His previous provider, Time Warner Cable, had extended a cheap promotional rate several times so May wouldn’t cancel. But that was before Charter took over the company. When he called this time, the rep wouldn’t budge on the 29% jump for his bundled TV, internet and phone service. So May cut the cord.

“I expected they’d at least offer free HBO or Showtime,” said May, 34, who lives in Springfield, Ohio, and processes loans for a financial institution. “They did nothing.”

May’s experience reflects a growing trend, as pay-TV companies pull back discounts they’ve used for years to retain video subscribers. With internet service growing faster and more profitable, subscribers like May are becoming expendable.

“I’m sort of indifferent,” Charter Chief Executive Officer Tom Rutledge said at an investor conference last month. Two years ago, he said the second-largest U.S. cable company planned to add video customers. Now, they’re not even “a material driver” of Charter’s business, he said.

Over the past few years, pay-TV stocks have suffered wicked swings as investors reacted to growing subscriber losses. But they’ve recovered as the companies shift their focus to lucrative broadband services. Comcast Corp., the largest U.S. cable provider, is up 22% this year and Charter is up 36% to a 21-month high, outpacing the 12% gain for the S&P 500. That’s despite accelerating pay-TV subscriber losses at both companies last quarter.

‘It’s Been Fun’
“It used to be when customers would call and said, ‘I’m thinking of cutting the cord,’ they’d throw all sort of promotions to keep them from leaving,” said Craig Moffett, an industry analyst at MoffettNathanson LLC. “Now they’re saying, ‘Goodbye, it’s been fun, enjoy the broadband subscription.’”
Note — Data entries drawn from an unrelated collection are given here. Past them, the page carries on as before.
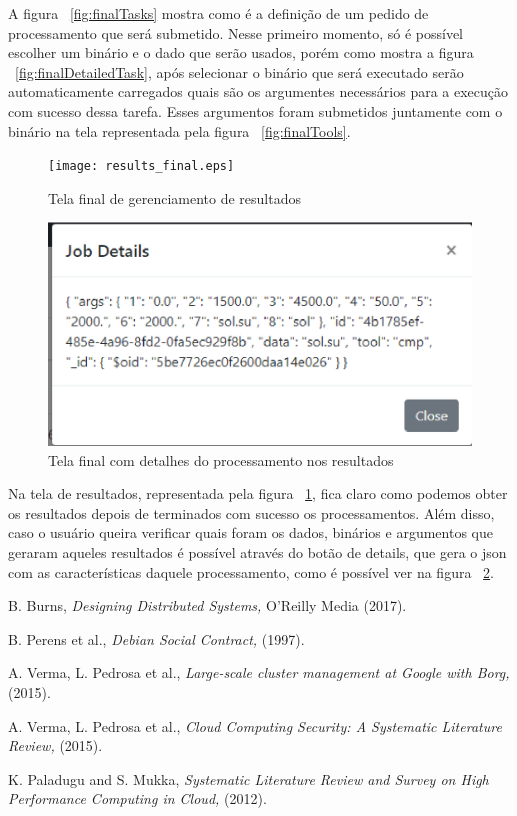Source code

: \documentclass[11pt,twoside]{article}
\begin{document}
A figura ~\ref{fig:finalTasks} mostra como é a definição de um pedido de processamento que será submetido. Nesse primeiro momento, só é possível escolher um binário e o dado que serão usados, porém como mostra 
a figura ~\ref{fig:finalDetailedTask}, após selecionar o binário que será executado serão automaticamente carregados quais são os argumentes necessários para a execução com sucesso dessa tarefa. Esses argumentos
foram submetidos juntamente com o binário na tela representada pela figura ~\ref{fig:finalTools}.

\begin{figure}[!h]
  \centering
  \texttt{[image: results\_final.eps]}
  \caption{Tela final de gerenciamento de resultados}
  \label{fig:finalResults}
\end{figure}

\begin{figure}[!h]
  \centering
  \includegraphics[scale=0.6]{results_detail_final.eps}
  \caption{Tela final com detalhes do processamento nos resultados}
  \label{fig:finalResultsDetail}
\end{figure}

Na tela de resultados, representada pela figura ~\ref{fig:finalResults}, fica claro como podemos obter os resultados depois de terminados com sucesso os processamentos. Além disso, caso o usuário queira verificar 
quais foram os dados, binários e argumentos que geraram aqueles resultados é possível através do botão de details, que gera o json com as características daquele processamento, como é possível ver na 
figura ~\ref{fig:finalResultsDetail}.


\begin{thebibliography}{99}

 B. Burns, {\it Designing Distributed Systems,} O'Reilly Media (2017).

 B. Perens et al., {\it Debian Social Contract,} (1997).

 A. Verma, L. Pedrosa  et al., {\it Large-scale cluster management at Google with Borg,} (2015).

 A. Verma, L. Pedrosa  et al., {\it Cloud Computing Security: A Systematic Literature Review,} (2015).

 K. Paladugu and S. Mukka, {\it Systematic Literature Review and Survey on High Performance Computing in Cloud,} (2012).

\end{thebibliography}
\end{document}

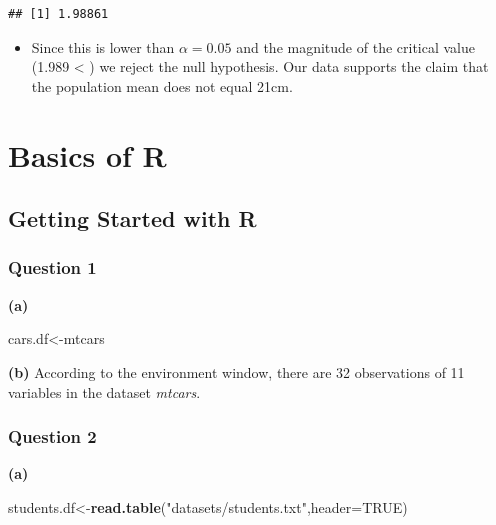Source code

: \documentclass[
  openany]{book}
\newenvironment{Shaded}{\begin{snugshade}}{\end{snugshade}}
\newcommand{\AttributeTok}[1]{\textcolor[rgb]{0.13,0.29,0.53}{#1}}
\newcommand{\ConstantTok}[1]{\textcolor[rgb]{0.56,0.35,0.01}{#1}}
\newcommand{\FunctionTok}[1]{\textcolor[rgb]{0.13,0.29,0.53}{\textbf{#1}}}
\newcommand{\NormalTok}[1]{#1}
\newcommand{\OtherTok}[1]{\textcolor[rgb]{0.56,0.35,0.01}{#1}}
\newcommand{\StringTok}[1]{\textcolor[rgb]{0.31,0.60,0.02}{#1}}
\providecommand{\tightlist}{%
  \setlength{\itemsep}{0pt}\setlength{\parskip}{0pt}}
\begin{document}
\begin{verbatim}
## [1] 1.98861
\end{verbatim}

\begin{itemize}
\tightlist
\item
  Since this is lower than \(\alpha=0.05\) and the magnitude of the critical value (1.989 \textless{} \textbar) we reject the null hypothesis. Our data supports the claim that the population mean does not equal 21cm.
\end{itemize}

\chapter{Basics of R}\label{basics-of-r}

\section{Getting Started with R}\label{getting-started-with-r}

\subsection{Question 1}\label{question-1}

\textbf{(a)}

\begin{Shaded}
\begin{Highlighting}[]
\NormalTok{cars.df}\OtherTok{\textless{}{-}}\NormalTok{mtcars}
\end{Highlighting}
\end{Shaded}

\textbf{(b)}
According to the environment window, there are 32 observations of 11 variables in the dataset \emph{mtcars}.

\subsection{Question 2}\label{question-2}

\textbf{(a)}

\begin{Shaded}
\begin{Highlighting}[]
\NormalTok{students.df}\OtherTok{\textless{}{-}}\FunctionTok{read.table}\NormalTok{(}\StringTok{"datasets/students.txt"}\NormalTok{,}\AttributeTok{header=}\ConstantTok{TRUE}\NormalTok{)}
\end{Highlighting}
\end{Shaded}
\end{document}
Cable One Inc., a smaller cable company with about 305,000 residential video customers, even helps cord cutters choose between online alternatives like YouTube TV or Hulu’s live TV service, according to Moffett.

Executives at big cable companies say they have no plans to stop selling TV altogether, because offering more services along with internet access gives customers more reasons to stay. At the conference, Rutledge said Charter wants to create “relationships” with customers and “to the extent that video helps drive that or helps us market that, it’s a valuable asset.”

But cable executives are now focused on what they call “profitable” or “high-quality” video subscribers and less interested in cutting deals. At another investor conference in May, Comcast Chief Financial Officer Mike Cavanagh said he wants a subscriber who “really values video and our bundle despite the increases in prices,” and has “the wallet for a fuller video experience.”